The Main Process of OCR
Running your documents through an OCR process is required to create Searchable PDFs. Under the assumption that your document has already been input into the computer system through hardware equipments like a digital camera or scanner with no obvious stains, blurs or other optical defects, an OCR application will process the image as follows:
If the image is partially skewed, the OCR application will automatically straighten the skewed image to achieve a vertical or horizontal image.
The OCR application will analyze the scanned image to identify the text parts.
The OCR application will test a small portion of the image and select the highest recognition rate in 4 ways - the scanned image might be turned 0 degrees, 90 degrees, 180 degrees, or 270 degrees.

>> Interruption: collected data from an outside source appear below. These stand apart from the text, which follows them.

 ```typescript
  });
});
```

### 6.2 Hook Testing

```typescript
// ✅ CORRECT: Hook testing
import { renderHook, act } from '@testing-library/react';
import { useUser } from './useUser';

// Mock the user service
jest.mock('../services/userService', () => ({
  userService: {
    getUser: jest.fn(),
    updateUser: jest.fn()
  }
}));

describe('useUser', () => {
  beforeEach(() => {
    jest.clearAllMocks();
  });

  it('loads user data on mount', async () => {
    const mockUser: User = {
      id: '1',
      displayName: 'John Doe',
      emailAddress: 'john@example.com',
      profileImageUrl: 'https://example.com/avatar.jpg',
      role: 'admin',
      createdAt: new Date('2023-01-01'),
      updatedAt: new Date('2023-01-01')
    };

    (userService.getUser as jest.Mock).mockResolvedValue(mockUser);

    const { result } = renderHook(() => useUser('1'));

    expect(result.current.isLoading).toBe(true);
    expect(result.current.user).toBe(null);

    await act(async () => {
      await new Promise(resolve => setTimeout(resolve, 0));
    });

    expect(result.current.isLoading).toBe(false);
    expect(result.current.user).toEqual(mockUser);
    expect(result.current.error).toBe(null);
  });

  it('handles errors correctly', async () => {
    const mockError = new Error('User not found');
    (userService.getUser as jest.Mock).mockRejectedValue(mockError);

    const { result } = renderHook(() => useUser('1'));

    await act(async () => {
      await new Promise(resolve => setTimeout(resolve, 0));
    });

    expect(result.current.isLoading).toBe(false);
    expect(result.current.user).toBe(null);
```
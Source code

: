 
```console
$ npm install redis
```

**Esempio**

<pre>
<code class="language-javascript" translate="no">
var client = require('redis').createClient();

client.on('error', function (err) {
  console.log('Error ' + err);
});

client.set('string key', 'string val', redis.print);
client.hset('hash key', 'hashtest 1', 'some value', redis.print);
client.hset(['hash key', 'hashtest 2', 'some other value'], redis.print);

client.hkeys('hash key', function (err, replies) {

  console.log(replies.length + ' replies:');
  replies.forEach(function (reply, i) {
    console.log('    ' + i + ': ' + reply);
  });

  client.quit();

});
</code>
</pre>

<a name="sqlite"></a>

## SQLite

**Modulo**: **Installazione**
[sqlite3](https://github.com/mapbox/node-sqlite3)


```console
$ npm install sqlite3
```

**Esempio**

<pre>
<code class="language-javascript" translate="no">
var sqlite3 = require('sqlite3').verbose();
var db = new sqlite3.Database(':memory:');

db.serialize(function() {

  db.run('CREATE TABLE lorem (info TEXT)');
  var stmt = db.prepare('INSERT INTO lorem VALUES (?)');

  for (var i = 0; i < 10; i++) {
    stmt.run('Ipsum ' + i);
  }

Separating single characters
The OCR application will separately cut out every character, number and punctuation mark from the image file.
Capturing the features of the characters and comparing
The OCR application will capture the most distinctive and definite parts of each character using various means to identify its difference from other characters. The characters will then be compared with a character database to determine what characters they should be converted into.
Recognition result output
When every character is recognized, the OCR will generate a searchable PDF document.
- If you emphasize high recognition accuracy, we recommend using Black and White mode (Text mode) and a relatively high resolution (300 dpi or above) when digitalizing the documents.
- If you emphasize preserving the documents’ original look but want to add searchability to it, we recommend using the “Searchable PDF” file format when digitalizing the documents.